Task item: The answer consists only of the lines from the beginning of the listing below to the line holding "## Main Menu", inclusive, with every picture removed.

+---+

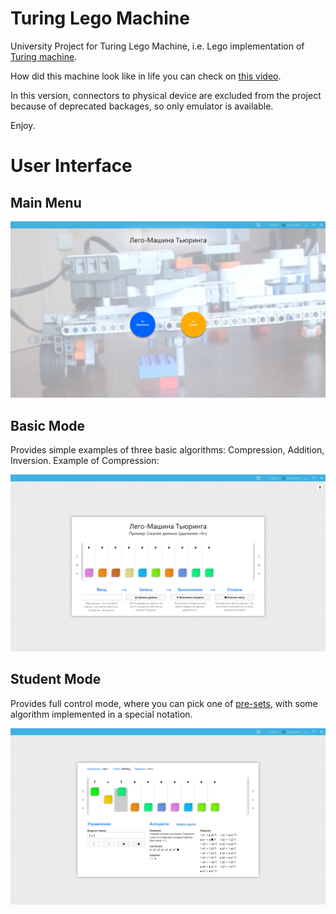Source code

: # Turing Lego Machine

University Project for Turing Lego Machine, i.e. Lego implementation of [Turing machine](https://en.wikipedia.org/wiki/Turing_machine).

How did this machine look like in life you can check on [this video](https://www.youtube.com/watch?v=AcZGNKmn3wA).

In this version, connectors to physical device are excluded from the project because of deprecated backages, so only emulator is available.

Enjoy.

# User Interface

## Main Menu

![](Assets/Images/Screenshot_Main_Menu.png?raw=true)

## Basic Mode

Provides simple examples of three basic algorithms: Compression, Addition, Inversion.
Example of Compression:

![](Assets/Images/Screenshot_Basic_Mode_Compression.png?raw=true)

## Student Mode

Provides full control mode, where you can pick one of [pre-sets](Assets/PreSets), with some algorithm implemented in a special notation.

![](Assets/Images/Screenshot_Student_Mode.png?raw=true)
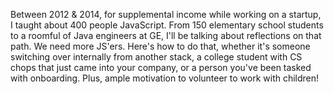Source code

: Between 2012 & 2014, for supplemental income while working on a startup, I 
taught about 400 people JavaScript. From 150 elementary school students to a roomful of Java engineers at GE, 
I'll be talking about reflections on that path. We need more JS'ers. Here's how to do that, whether it's someone
switching over internally from another stack, a college student with CS chops that just came into your company, 
or a person you've been tasked with onboarding. Plus, ample motivation to volunteer to work with children!
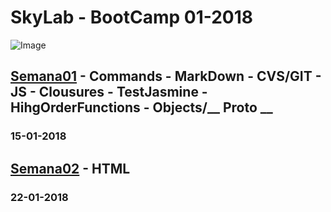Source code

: # SkyLab - BootCamp 01-2018
![Image](https://camo.githubusercontent.com/7b3a7c3e9cdafad0258e05bbfd5b9d2ca38ba912/687474703a2f2f7777772e736b796c6162636f646572732e636f6d2f696d616765732f3430332f64656661756c742e706e67)
## [Semana01](https://github.com/VGamezz19/skylab-curso/tree/dev/course/semana01) - Commands - MarkDown - CVS/GIT - JS - Clousures - TestJasmine - HihgOrderFunctions - Objects/__ Proto __
### 15-01-2018

## [Semana02](https://github.com/VGamezz19/skylab-curso/tree/dev/course/semana02) - HTML
### 22-01-2018

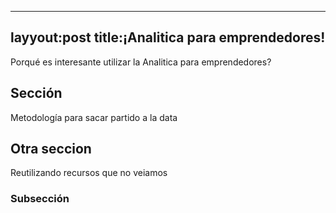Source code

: -------
layyout:post
title:¡Analitica para emprendedores!
--------
Porqué es interesante utilizar la Analitica para emprendedores?

## Sección

Metodología para sacar partido a la data

## Otra seccion

Reutilizando  recursos que no veiamos

### Subsección
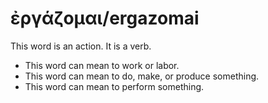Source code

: # ἐργάζομαι/ergazomai
This word is an action. It is a verb.

* This word can mean to work or labor.
* This word can mean to do, make, or produce something.
* This word can mean to perform something.
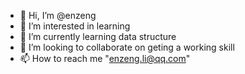 - 👋 Hi, I’m @enzeng
- 👀 I’m interested in learning
- 🌱 I’m currently learning data structure
- 💞️ I’m looking to collaborate on geting a working skill
- 📫 How to reach me "enzeng.li@qq.com"

<!---
enzeng-li/enzeng-li is a ✨ special ✨ repository because its `README.md` (this file) appears on your GitHub profile.
You can click the Preview link to take a look at your changes.
--->
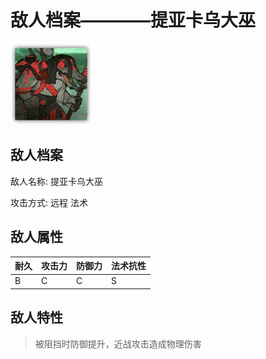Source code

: # 敌人档案————提亚卡乌大巫

![提亚卡乌大巫](./eneIcons/提亚卡乌大巫.png)

## 敌人档案

敌人名称: 提亚卡乌大巫

攻击方式: 远程 法术

## 敌人属性

| 耐久      | 攻击力  | 防御力 | 法术抗性 |
|---------|------|-----|------|
| B | C | C | S |

## 敌人特性
> 被阻挡时防御提升，近战攻击造成物理伤害
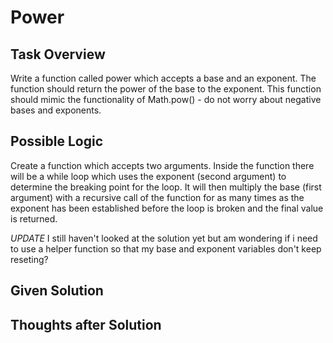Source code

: # Power

## Task Overview
Write a function called power which accepts a base and an exponent. The function should return the power of the base to the exponent. This function should mimic the functionality of Math.pow()  - do not worry about negative bases and exponents.

## Possible Logic
Create a function which accepts two arguments. Inside the function there will be a while loop which uses the exponent (second argument) to determine the breaking point for the loop. It will then multiply the base (first argument) with a recursive call of the function for as many times as the exponent has been established before the loop is broken and the final value is returned.

*UPDATE* I still haven't looked at the solution yet but am wondering if i need to use a helper function so that my base and exponent variables don't keep reseting?

## Given Solution

## Thoughts after Solution
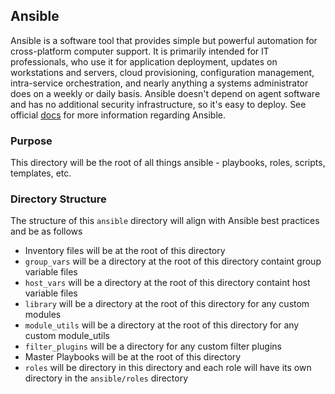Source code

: ## Ansible
Ansible is a software tool that provides simple but powerful automation for cross-platform computer support. It is primarily intended for IT professionals, who use it for application deployment, updates on workstations and servers, cloud provisioning, configuration management, intra-service orchestration, and nearly anything a systems administrator does on a weekly or daily basis. Ansible doesn't depend on agent software and has no additional security infrastructure, so it's easy to deploy. See official [docs](docs.ansible.com) for more information regarding Ansible.

### Purpose
This directory will be the root of all things ansible - playbooks, roles, scripts, templates, etc.

### Directory Structure
The structure of this `ansible` directory will align with Ansible best practices and be as follows
- Inventory files will be at the root of this directory
- `group_vars` will be a directory at the root of this directory containt group variable files
- `host_vars` will be a directory at the root of this directory containt host variable files
- `library` will be a directory at the root of this directory for any custom modules
- `module_utils` will be a directory at the root of this directory for any custom module_utils
- `filter_plugins` will be a directory for any custom filter plugins
- Master Playbooks will be at the root of this directory
- `roles` will be directory in this directory and each role will have its own directory in the `ansible/roles` directory

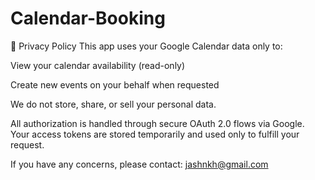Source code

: # Calendar-Booking
📄 Privacy Policy
This app uses your Google Calendar data only to:

View your calendar availability (read-only)

Create new events on your behalf when requested

We do not store, share, or sell your personal data.

All authorization is handled through secure OAuth 2.0 flows via Google. Your access tokens are stored temporarily and used only to fulfill your request.

If you have any concerns, please contact: jashnkh@gmail.com

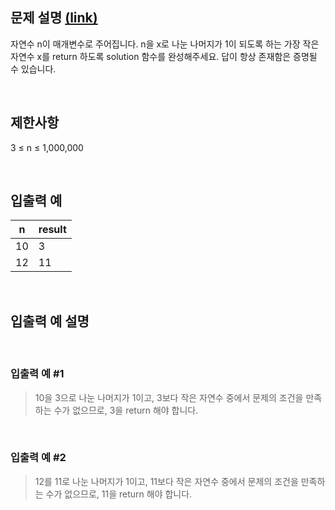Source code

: ## 문제 설명 [(link)](https://school.programmers.co.kr/learn/courses/30/lessons/87389?language=javascript)

자연수 n이 매개변수로 주어집니다. n을 x로 나눈 나머지가 1이 되도록 하는 가장 작은 자연수 x를 return 하도록 solution 함수를 완성해주세요. 답이 항상 존재함은 증명될 수 있습니다.

<br>

## 제한사항

3 ≤ n ≤ 1,000,000

<br>

## 입출력 예

| n   | result |
| --- | ------ |
| 10  | 3      |
| 12  | 11     |

<br>

## 입출력 예 설명

<br>

### 입출력 예 #1

> 10을 3으로 나눈 나머지가 1이고, 3보다 작은 자연수 중에서 문제의 조건을 만족하는 수가 없으므로, 3을 return 해야 합니다.

<br>

### 입출력 예 #2

> 12를 11로 나눈 나머지가 1이고, 11보다 작은 자연수 중에서 문제의 조건을 만족하는 수가 없으므로, 11을 return 해야 합니다.
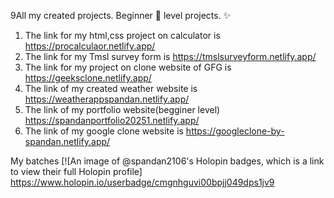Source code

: 9All my created projects. Beginner 🔰 level projects. ✨ 
1. The link for my html,css project on calculator is https://procalculaor.netlify.app/
2. The link for my Tmsl survey form is https://tmslsurveyform.netlify.app/
3. The link for my project on clone website of GFG is https://geeksclone.netlify.app/
4. The link of my created weather website is https://weatherappspandan.netlify.app/
5. The link of my portfolio website(begginer level) https://spandanportfolio20251.netlify.app/
6. The link of my google clone website is https://googleclone-by-spandan.netlify.app/

My batches [![An image of @spandan2106's Holopin badges, which is a link to view their full Holopin profile]
https://www.holopin.io/userbadge/cmgnhguvi00bpjj049dps1jv9 
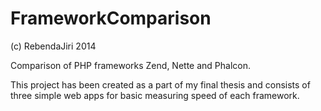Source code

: FrameworkComparison
===================
(c) RebendaJiri 2014

Comparison of PHP frameworks Zend, Nette and Phalcon.

This project has been created as a part of my final thesis and consists of three simple web apps for basic measuring speed of each framework.
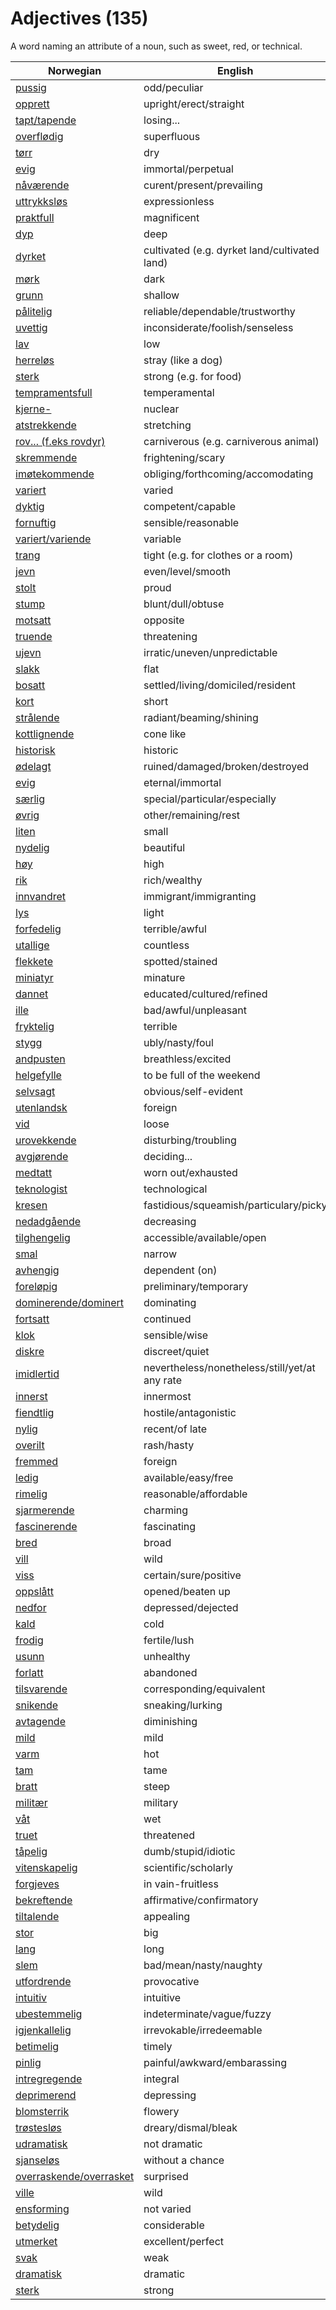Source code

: # Adjectives (135)

A word naming an attribute of a noun, such as sweet, red, or technical.

| Norwegian | English |
| --- | --- |
| [pussig](https://www.ordnett.no/search?language=no&phrase=pussig) | odd/peculiar |
| [opprett](https://www.ordnett.no/search?language=no&phrase=opprett) | upright/erect/straight |
| [tapt/tapende](https://www.ordnett.no/search?language=no&phrase=tapt/tapende) | losing... |
| [overflødig](https://www.ordnett.no/search?language=no&phrase=overflødig) | superfluous |
| [tørr](https://www.ordnett.no/search?language=no&phrase=tørr) | dry |
| [evig](https://www.ordnett.no/search?language=no&phrase=evig) | immortal/perpetual |
| [nåværende](https://www.ordnett.no/search?language=no&phrase=nåværende) | curent/present/prevailing |
| [uttrykksløs](https://www.ordnett.no/search?language=no&phrase=uttrykksløs) | expressionless |
| [praktfull](https://www.ordnett.no/search?language=no&phrase=praktfull) | magnificent |
| [dyp](https://www.ordnett.no/search?language=no&phrase=dyp) | deep |
| [dyrket](https://www.ordnett.no/search?language=no&phrase=dyrket) | cultivated (e.g. dyrket land/cultivated land) |
| [mørk](https://www.ordnett.no/search?language=no&phrase=mørk) | dark |
| [grunn](https://www.ordnett.no/search?language=no&phrase=grunn) | shallow |
| [pålitelig](https://www.ordnett.no/search?language=no&phrase=pålitelig) | reliable/dependable/trustworthy |
| [uvettig](https://www.ordnett.no/search?language=no&phrase=uvettig) | inconsiderate/foolish/senseless |
| [lav](https://www.ordnett.no/search?language=no&phrase=lav) | low |
| [herreløs](https://www.ordnett.no/search?language=no&phrase=herreløs) | stray (like a dog) |
| [sterk](https://www.ordnett.no/search?language=no&phrase=sterk) | strong (e.g. for food) |
| [tempramentsfull](https://www.ordnett.no/search?language=no&phrase=tempramentsfull) | temperamental |
| [kjerne-](https://www.ordnett.no/search?language=no&phrase=kjerne-) | nuclear |
| [atstrekkende](https://www.ordnett.no/search?language=no&phrase=atstrekkende) | stretching |
| [rov... (f.eks rovdyr)](https://www.ordnett.no/search?language=no&phrase=rov...%20(f.eks%20rovdyr)) | carniverous (e.g. carniverous animal) |
| [skremmende](https://www.ordnett.no/search?language=no&phrase=skremmende) | frightening/scary |
| [imøtekommende](https://www.ordnett.no/search?language=no&phrase=imøtekommende) | obliging/forthcoming/accomodating |
| [variert](https://www.ordnett.no/search?language=no&phrase=variert) | varied |
| [dyktig](https://www.ordnett.no/search?language=no&phrase=dyktig) | competent/capable |
| [fornuftig](https://www.ordnett.no/search?language=no&phrase=fornuftig) | sensible/reasonable |
| [variert/variende](https://www.ordnett.no/search?language=no&phrase=variert/variende) | variable |
| [trang](https://www.ordnett.no/search?language=no&phrase=trang) | tight (e.g. for clothes or a room) |
| [jevn](https://www.ordnett.no/search?language=no&phrase=jevn) | even/level/smooth |
| [stolt](https://www.ordnett.no/search?language=no&phrase=stolt) | proud |
| [stump](https://www.ordnett.no/search?language=no&phrase=stump) | blunt/dull/obtuse |
| [motsatt](https://www.ordnett.no/search?language=no&phrase=motsatt) | opposite |
| [truende](https://www.ordnett.no/search?language=no&phrase=truende) | threatening |
| [ujevn](https://www.ordnett.no/search?language=no&phrase=ujevn) | irratic/uneven/unpredictable |
| [slakk](https://www.ordnett.no/search?language=no&phrase=slakk) | flat |
| [bosatt](https://www.ordnett.no/search?language=no&phrase=bosatt) | settled/living/domiciled/resident |
| [kort](https://www.ordnett.no/search?language=no&phrase=kort) | short |
| [strålende](https://www.ordnett.no/search?language=no&phrase=strålende) | radiant/beaming/shining |
| [kottlignende](https://www.ordnett.no/search?language=no&phrase=kottlignende) | cone like |
| [historisk](https://www.ordnett.no/search?language=no&phrase=historisk) | historic |
| [ødelagt](https://www.ordnett.no/search?language=no&phrase=ødelagt) | ruined/damaged/broken/destroyed |
| [evig](https://www.ordnett.no/search?language=no&phrase=evig) | eternal/immortal |
| [særlig](https://www.ordnett.no/search?language=no&phrase=særlig) | special/particular/especially |
| [øvrig](https://www.ordnett.no/search?language=no&phrase=øvrig) | other/remaining/rest |
| [liten](https://www.ordnett.no/search?language=no&phrase=liten) | small |
| [nydelig](https://www.ordnett.no/search?language=no&phrase=nydelig) | beautiful |
| [høy](https://www.ordnett.no/search?language=no&phrase=høy) | high |
| [rik](https://www.ordnett.no/search?language=no&phrase=rik) | rich/wealthy |
| [innvandret](https://www.ordnett.no/search?language=no&phrase=innvandret) | immigrant/immigranting |
| [lys](https://www.ordnett.no/search?language=no&phrase=lys) | light |
| [forfedelig](https://www.ordnett.no/search?language=no&phrase=forfedelig) | terrible/awful |
| [utallige](https://www.ordnett.no/search?language=no&phrase=utallige) | countless |
| [flekkete](https://www.ordnett.no/search?language=no&phrase=flekkete) | spotted/stained |
| [miniatyr](https://www.ordnett.no/search?language=no&phrase=miniatyr) | minature |
| [dannet](https://www.ordnett.no/search?language=no&phrase=dannet) | educated/cultured/refined |
| [ille](https://www.ordnett.no/search?language=no&phrase=ille) | bad/awful/unpleasant |
| [fryktelig](https://www.ordnett.no/search?language=no&phrase=fryktelig) | terrible |
| [stygg](https://www.ordnett.no/search?language=no&phrase=stygg) | ubly/nasty/foul |
| [andpusten](https://www.ordnett.no/search?language=no&phrase=andpusten) | breathless/excited |
| [helgefylle](https://www.ordnett.no/search?language=no&phrase=helgefylle) | to be full of the weekend |
| [selvsagt](https://www.ordnett.no/search?language=no&phrase=selvsagt) | obvious/self-evident |
| [utenlandsk](https://www.ordnett.no/search?language=no&phrase=utenlandsk) | foreign |
| [vid](https://www.ordnett.no/search?language=no&phrase=vid) | loose |
| [urovekkende](https://www.ordnett.no/search?language=no&phrase=urovekkende) | disturbing/troubling |
| [avgjørende](https://www.ordnett.no/search?language=no&phrase=avgjørende) | deciding... |
| [medtatt](https://www.ordnett.no/search?language=no&phrase=medtatt) | worn out/exhausted |
| [teknologist](https://www.ordnett.no/search?language=no&phrase=teknologist) | technological |
| [kresen](https://www.ordnett.no/search?language=no&phrase=kresen) | fastidious/squeamish/particulary/picky |
| [nedadgående](https://www.ordnett.no/search?language=no&phrase=nedadgående) | decreasing |
| [tilghengelig](https://www.ordnett.no/search?language=no&phrase=tilghengelig) | accessible/available/open |
| [smal](https://www.ordnett.no/search?language=no&phrase=smal) | narrow |
| [avhengig](https://www.ordnett.no/search?language=no&phrase=avhengig) | dependent (on) |
| [foreløpig](https://www.ordnett.no/search?language=no&phrase=foreløpig) | preliminary/temporary |
| [dominerende/dominert](https://www.ordnett.no/search?language=no&phrase=dominerende/dominert) | dominating |
| [fortsatt](https://www.ordnett.no/search?language=no&phrase=fortsatt) | continued |
| [klok](https://www.ordnett.no/search?language=no&phrase=klok) | sensible/wise |
| [diskre](https://www.ordnett.no/search?language=no&phrase=diskre) | discreet/quiet |
| [imidlertid](https://www.ordnett.no/search?language=no&phrase=imidlertid) | nevertheless/nonetheless/still/yet/at any rate |
| [innerst](https://www.ordnett.no/search?language=no&phrase=innerst) | innermost |
| [fiendtlig](https://www.ordnett.no/search?language=no&phrase=fiendtlig) | hostile/antagonistic |
| [nylig](https://www.ordnett.no/search?language=no&phrase=nylig) | recent/of late |
| [overilt](https://www.ordnett.no/search?language=no&phrase=overilt) | rash/hasty |
| [fremmed](https://www.ordnett.no/search?language=no&phrase=fremmed) | foreign |
| [ledig](https://www.ordnett.no/search?language=no&phrase=ledig) | available/easy/free |
| [rimelig](https://www.ordnett.no/search?language=no&phrase=rimelig) | reasonable/affordable |
| [sjarmerende](https://www.ordnett.no/search?language=no&phrase=sjarmerende) | charming |
| [fascinerende](https://www.ordnett.no/search?language=no&phrase=fascinerende) | fascinating |
| [bred](https://www.ordnett.no/search?language=no&phrase=bred) | broad |
| [vill](https://www.ordnett.no/search?language=no&phrase=vill) | wild |
| [viss](https://www.ordnett.no/search?language=no&phrase=viss) | certain/sure/positive |
| [oppslått](https://www.ordnett.no/search?language=no&phrase=oppslått) | opened/beaten up |
| [nedfor](https://www.ordnett.no/search?language=no&phrase=nedfor) | depressed/dejected |
| [kald](https://www.ordnett.no/search?language=no&phrase=kald) | cold |
| [frodig](https://www.ordnett.no/search?language=no&phrase=frodig) | fertile/lush |
| [usunn](https://www.ordnett.no/search?language=no&phrase=usunn) | unhealthy |
| [forlatt](https://www.ordnett.no/search?language=no&phrase=forlatt) | abandoned |
| [tilsvarende](https://www.ordnett.no/search?language=no&phrase=tilsvarende) | corresponding/equivalent |
| [snikende](https://www.ordnett.no/search?language=no&phrase=snikende) | sneaking/lurking |
| [avtagende](https://www.ordnett.no/search?language=no&phrase=avtagende) | diminishing |
| [mild](https://www.ordnett.no/search?language=no&phrase=mild) | mild |
| [varm](https://www.ordnett.no/search?language=no&phrase=varm) | hot |
| [tam](https://www.ordnett.no/search?language=no&phrase=tam) | tame |
| [bratt](https://www.ordnett.no/search?language=no&phrase=bratt) | steep |
| [militær](https://www.ordnett.no/search?language=no&phrase=militær) | military |
| [våt](https://www.ordnett.no/search?language=no&phrase=våt) | wet |
| [truet](https://www.ordnett.no/search?language=no&phrase=truet) | threatened |
| [tåpelig](https://www.ordnett.no/search?language=no&phrase=tåpelig) | dumb/stupid/idiotic |
| [vitenskapelig](https://www.ordnett.no/search?language=no&phrase=vitenskapelig) | scientific/scholarly |
| [forgjeves](https://www.ordnett.no/search?language=no&phrase=forgjeves) | in vain-fruitless |
| [bekreftende](https://www.ordnett.no/search?language=no&phrase=bekreftende) | affirmative/confirmatory |
| [tiltalende](https://www.ordnett.no/search?language=no&phrase=tiltalende) | appealing |
| [stor](https://www.ordnett.no/search?language=no&phrase=stor) | big |
| [lang](https://www.ordnett.no/search?language=no&phrase=lang) | long |
| [slem](https://www.ordnett.no/search?language=no&phrase=slem) | bad/mean/nasty/naughty |
| [utfordrende](https://www.ordnett.no/search?language=no&phrase=utfordrende) | provocative |
| [intuitiv](https://www.ordnett.no/search?language=no&phrase=intuitiv) | intuitive |
| [ubestemmelig](https://www.ordnett.no/search?language=no&phrase=ubestemmelig) | indeterminate/vague/fuzzy |
| [igjenkallelig](https://www.ordnett.no/search?language=no&phrase=igjenkallelig) | irrevokable/irredeemable |
| [betimelig](https://www.ordnett.no/search?language=no&phrase=betimelig) | timely |
| [pinlig](https://www.ordnett.no/search?language=no&phrase=pinlig) | painful/awkward/embarassing |
| [intregregende](https://www.ordnett.no/search?language=no&phrase=intregregende) | integral |
| [deprimerend](https://www.ordnett.no/search?language=no&phrase=deprimerend) | depressing |
| [blomsterrik](https://www.ordnett.no/search?language=no&phrase=blomsterrik) | flowery |
| [trøstesløs](https://www.ordnett.no/search?language=no&phrase=trøstesløs) | dreary/dismal/bleak |
| [udramatisk](https://www.ordnett.no/search?language=no&phrase=udramatisk) | not dramatic |
| [sjanseløs](https://www.ordnett.no/search?language=no&phrase=sjanseløs) | without a chance |
| [overraskende/overrasket](https://www.ordnett.no/search?language=no&phrase=overraskende/overrasket) | surprised |
| [ville](https://www.ordnett.no/search?language=no&phrase=ville) | wild |
| [ensforming](https://www.ordnett.no/search?language=no&phrase=ensforming) | not varied |
| [betydelig](https://www.ordnett.no/search?language=no&phrase=betydelig) | considerable |
| [utmerket](https://www.ordnett.no/search?language=no&phrase=utmerket) | excellent/perfect |
| [svak](https://www.ordnett.no/search?language=no&phrase=svak) | weak |
| [dramatisk](https://www.ordnett.no/search?language=no&phrase=dramatisk) | dramatic |
| [sterk](https://www.ordnett.no/search?language=no&phrase=sterk) | strong |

+---+

Exercise output:
Source code

: # Turing Lego Machine

University Project for Turing Lego Machine, i.e. Lego implementation of [Turing machine](https://en.wikipedia.org/wiki/Turing_machine).

How did this machine look like in life you can check on [this video](https://www.youtube.com/watch?v=AcZGNKmn3wA).

In this version, connectors to physical device are excluded from the project because of deprecated backages, so only emulator is available.

Enjoy.

# User Interface

## Main Menu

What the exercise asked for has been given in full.